PROVIDED DATA START

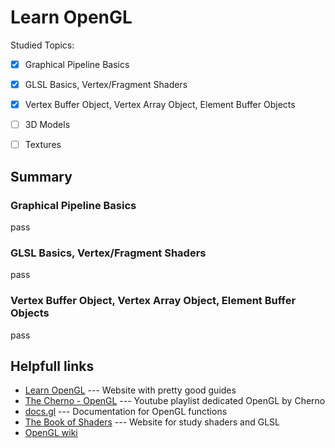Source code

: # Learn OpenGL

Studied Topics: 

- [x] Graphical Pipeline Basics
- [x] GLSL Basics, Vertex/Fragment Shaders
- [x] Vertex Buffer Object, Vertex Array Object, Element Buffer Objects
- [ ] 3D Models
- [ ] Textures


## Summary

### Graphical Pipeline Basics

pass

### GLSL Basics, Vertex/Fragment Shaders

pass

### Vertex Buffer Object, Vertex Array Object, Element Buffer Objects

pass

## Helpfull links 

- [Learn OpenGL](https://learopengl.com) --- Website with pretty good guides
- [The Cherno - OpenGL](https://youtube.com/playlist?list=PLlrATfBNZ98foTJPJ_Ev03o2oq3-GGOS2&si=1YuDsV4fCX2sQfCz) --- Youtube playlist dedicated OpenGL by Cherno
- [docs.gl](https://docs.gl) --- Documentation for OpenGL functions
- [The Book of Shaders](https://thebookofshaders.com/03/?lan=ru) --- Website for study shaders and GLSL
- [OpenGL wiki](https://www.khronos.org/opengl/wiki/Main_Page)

PROVIDED DATA END

ACTION ITEM -
Wherever the word "Object" appears in the data, return the whole line.

SOLVED EXERCISE -
- [x] Vertex Buffer Object, Vertex Array Object, Element Buffer Objects
### Vertex Buffer Object, Vertex Array Object, Element Buffer Objects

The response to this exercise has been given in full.